(Saved entries)
————
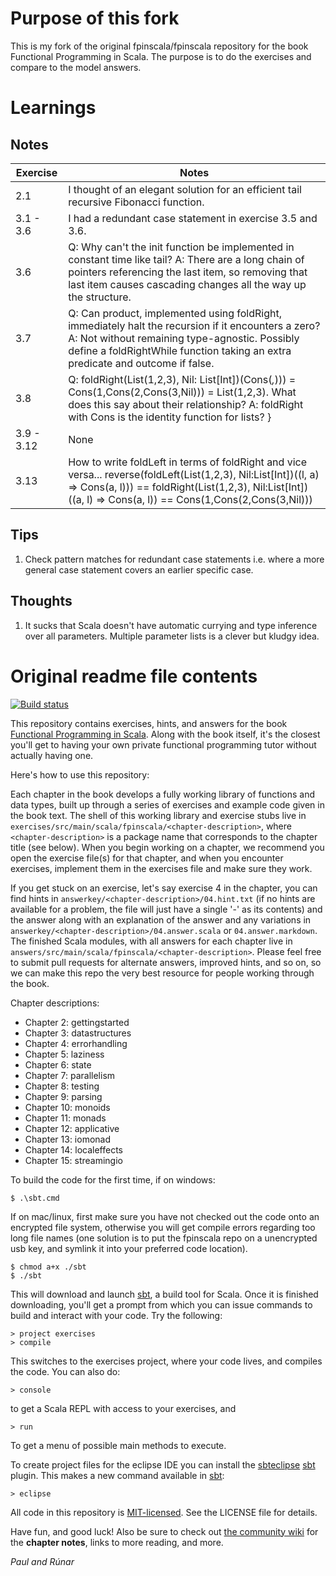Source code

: # Purpose of this fork

This is my fork of the original fpinscala/fpinscala repository for the book Functional Programming in Scala. 
The purpose is to do the exercises and compare to the model answers.

# Learnings

## Notes

| Exercise    | Notes  |
| ---         | ---    |
| 2.1         | I thought of an elegant solution for an efficient tail recursive Fibonacci function. |
| 3.1 - 3.6   | I had a redundant case statement in exercise 3.5 and 3.6. |
| 3.6         | Q: Why can't the init function be implemented in constant time like tail? A: There are a long chain of pointers referencing the last item, so removing that last item causes cascading changes all the way up the structure. |
| 3.7         | Q: Can product, implemented using foldRight, immediately halt the recursion if it encounters a zero? A: Not without remaining type-agnostic. Possibly define a foldRightWhile function taking an extra predicate and outcome if false. |
| 3.8         | Q: foldRight(List(1,2,3), Nil: List[Int])(Cons(_,_))) = Cons(1,Cons(2,Cons(3,Nil))) = List(1,2,3). What does this say about their relationship? A: foldRight with Cons is the identity function for lists? }
| 3.9 - 3.12  | None |
| 3.13        | How to write foldLeft in terms of foldRight and vice versa... reverse(foldLeft(List(1,2,3), Nil:List[Int])((l, a) => Cons(a, l))) == foldRight(List(1,2,3), Nil:List[Int])((a, l) => Cons(a, l)) == Cons(1,Cons(2,Cons(3,Nil))) |

## Tips

1. Check pattern matches for redundant case statements i.e. where a more general case statement covers an earlier specific case.


## Thoughts

1. It sucks that Scala doesn't have automatic currying and type inference over all parameters. Multiple parameter lists is a clever but kludgy idea.


# Original readme file contents

[![Build status](https://travis-ci.org/fpinscala/fpinscala.svg?branch=master)](https://travis-ci.org/fpinscala/fpinscala)

This repository contains exercises, hints, and answers for the book
[Functional Programming in Scala](http://manning.com/bjarnason/). Along
with the book itself, it's the closest you'll get to having your own
private functional programming tutor without actually having one.

Here's how to use this repository:

Each chapter in the book develops a fully working library of functions
and data types, built up through a series of exercises and example code
given in the book text. The shell of this working library and exercise
stubs live in
`exercises/src/main/scala/fpinscala/<chapter-description>`, where
`<chapter-description>` is a package name that corresponds to the
chapter title (see below). When you begin working on a chapter, we
recommend you open the exercise file(s) for that chapter, and when you
encounter exercises, implement them in the exercises file and make sure
they work.

If you get stuck on an exercise, let's say exercise 4 in the chapter,
you can find hints in `answerkey/<chapter-description>/04.hint.txt` (if
no hints are available for a problem, the file will just have a single
'-' as its contents) and the answer along with an explanation of the
answer and any variations in
`answerkey/<chapter-description>/04.answer.scala` or
`04.answer.markdown`. The finished Scala modules, with all answers for
each chapter live in
`answers/src/main/scala/fpinscala/<chapter-description>`. Please feel
free to submit pull requests for alternate answers, improved hints, and
so on, so we can make this repo the very best resource for people
working through the book.

Chapter descriptions:

* Chapter 2: gettingstarted
* Chapter 3: datastructures
* Chapter 4: errorhandling
* Chapter 5: laziness
* Chapter 6: state
* Chapter 7: parallelism
* Chapter 8: testing
* Chapter 9: parsing
* Chapter 10: monoids
* Chapter 11: monads
* Chapter 12: applicative
* Chapter 13: iomonad
* Chapter 14: localeffects
* Chapter 15: streamingio

To build the code for the first time, if on windows:

    $ .\sbt.cmd

If on mac/linux, first make sure you have not checked out the code onto
an encrypted file system, otherwise you will get compile errors
regarding too long file names (one solution is to put the fpinscala repo
on a unencrypted usb key, and symlink it into your preferred code
location).

    $ chmod a+x ./sbt
    $ ./sbt

This will download and launch [sbt](http://scala-sbt.org), a build tool
for Scala. Once it is finished downloading, you'll get a prompt from
which you can issue commands to build and interact with your code. Try
the following:

    > project exercises
    > compile

This switches to the exercises project, where your code lives, and
compiles the code. You can also do:

    > console

to get a Scala REPL with access to your exercises, and

    > run

To get a menu of possible main methods to execute.

To create project files for the eclipse IDE you can install the
[sbteclipse](https://github.com/typesafehub/sbteclipse)
[sbt](http://scala-sbt.org) plugin. This makes a new command available
in [sbt](http://scala-sbt.org):

    > eclipse

All code in this repository is
[MIT-licensed](http://opensource.org/licenses/mit-license.php). See the
LICENSE file for details.

Have fun, and good luck! Also be sure to check out [the community
wiki](https://github.com/fpinscala/fpinscala/wiki) for the **chapter
notes**, links to more reading, and more.

_Paul and Rúnar_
————
__What is being asked__
Exactly as written, print each entry, leaving all pictures out.

__Exercise answer__
Source code

: # Purpose of this fork

This is my fork of the original fpinscala/fpinscala repository for the book Functional Programming in Scala. 
The purpose is to do the exercises and compare to the model answers.

# Learnings

## Notes

| Exercise    | Notes  |
| ---         | ---    |
| 2.1         | I thought of an elegant solution for an efficient tail recursive Fibonacci function. |
| 3.1 - 3.6   | I had a redundant case statement in exercise 3.5 and 3.6. |
| 3.6         | Q: Why can't the init function be implemented in constant time like tail? A: There are a long chain of pointers referencing the last item, so removing that last item causes cascading changes all the way up the structure. |
| 3.7         | Q: Can product, implemented using foldRight, immediately halt the recursion if it encounters a zero? A: Not without remaining type-agnostic. Possibly define a foldRightWhile function taking an extra predicate and outcome if false. |
| 3.8         | Q: foldRight(List(1,2,3), Nil: List[Int])(Cons(_,_))) = Cons(1,Cons(2,Cons(3,Nil))) = List(1,2,3). What does this say about their relationship? A: foldRight with Cons is the identity function for lists? }
| 3.9 - 3.12  | None |
| 3.13        | How to write foldLeft in terms of foldRight and vice versa... reverse(foldLeft(List(1,2,3), Nil:List[Int])((l, a) => Cons(a, l))) == foldRight(List(1,2,3), Nil:List[Int])((a, l) => Cons(a, l)) == Cons(1,Cons(2,Cons(3,Nil))) |

## Tips

1. Check pattern matches for redundant case statements i.e. where a more general case statement covers an earlier specific case.


## Thoughts

1. It sucks that Scala doesn't have automatic currying and type inference over all parameters. Multiple parameter lists is a clever but kludgy idea.


# Original readme file contents

[![Build status](https://travis-ci.org/fpinscala/fpinscala.svg?branch=master)](https://travis-ci.org/fpinscala/fpinscala)

This repository contains exercises, hints, and answers for the book
[Functional Programming in Scala](http://manning.com/bjarnason/). Along
with the book itself, it's the closest you'll get to having your own
private functional programming tutor without actually having one.

Here's how to use this repository:

Each chapter in the book develops a fully working library of functions
and data types, built up through a series of exercises and example code
given in the book text. The shell of this working library and exercise
stubs live in
`exercises/src/main/scala/fpinscala/<chapter-description>`, where
`<chapter-description>` is a package name that corresponds to the
chapter title (see below). When you begin working on a chapter, we
recommend you open the exercise file(s) for that chapter, and when you
encounter exercises, implement them in the exercises file and make sure
they work.

If you get stuck on an exercise, let's say exercise 4 in the chapter,
you can find hints in `answerkey/<chapter-description>/04.hint.txt` (if
no hints are available for a problem, the file will just have a single
'-' as its contents) and the answer along with an explanation of the
answer and any variations in
`answerkey/<chapter-description>/04.answer.scala` or
`04.answer.markdown`. The finished Scala modules, with all answers for
each chapter live in
`answers/src/main/scala/fpinscala/<chapter-description>`. Please feel
free to submit pull requests for alternate answers, improved hints, and
so on, so we can make this repo the very best resource for people
working through the book.

Chapter descriptions:

* Chapter 2: gettingstarted
* Chapter 3: datastructures
* Chapter 4: errorhandling
* Chapter 5: laziness
* Chapter 6: state
* Chapter 7: parallelism
* Chapter 8: testing
* Chapter 9: parsing
* Chapter 10: monoids
* Chapter 11: monads
* Chapter 12: applicative
* Chapter 13: iomonad
* Chapter 14: localeffects
* Chapter 15: streamingio

To build the code for the first time, if on windows:

    $ .\sbt.cmd

If on mac/linux, first make sure you have not checked out the code onto
an encrypted file system, otherwise you will get compile errors
regarding too long file names (one solution is to put the fpinscala repo
on a unencrypted usb key, and symlink it into your preferred code
location).

    $ chmod a+x ./sbt
    $ ./sbt

This will download and launch [sbt](http://scala-sbt.org), a build tool
for Scala. Once it is finished downloading, you'll get a prompt from
which you can issue commands to build and interact with your code. Try
the following:

    > project exercises
    > compile

This switches to the exercises project, where your code lives, and
compiles the code. You can also do:

    > console

to get a Scala REPL with access to your exercises, and

    > run

To get a menu of possible main methods to execute.

To create project files for the eclipse IDE you can install the
[sbteclipse](https://github.com/typesafehub/sbteclipse)
[sbt](http://scala-sbt.org) plugin. This makes a new command available
in [sbt](http://scala-sbt.org):

    > eclipse

All code in this repository is
[MIT-licensed](http://opensource.org/licenses/mit-license.php). See the
LICENSE file for details.

Have fun, and good luck! Also be sure to check out [the community
wiki](https://github.com/fpinscala/fpinscala/wiki) for the **chapter
notes**, links to more reading, and more.

_Paul and Rúnar_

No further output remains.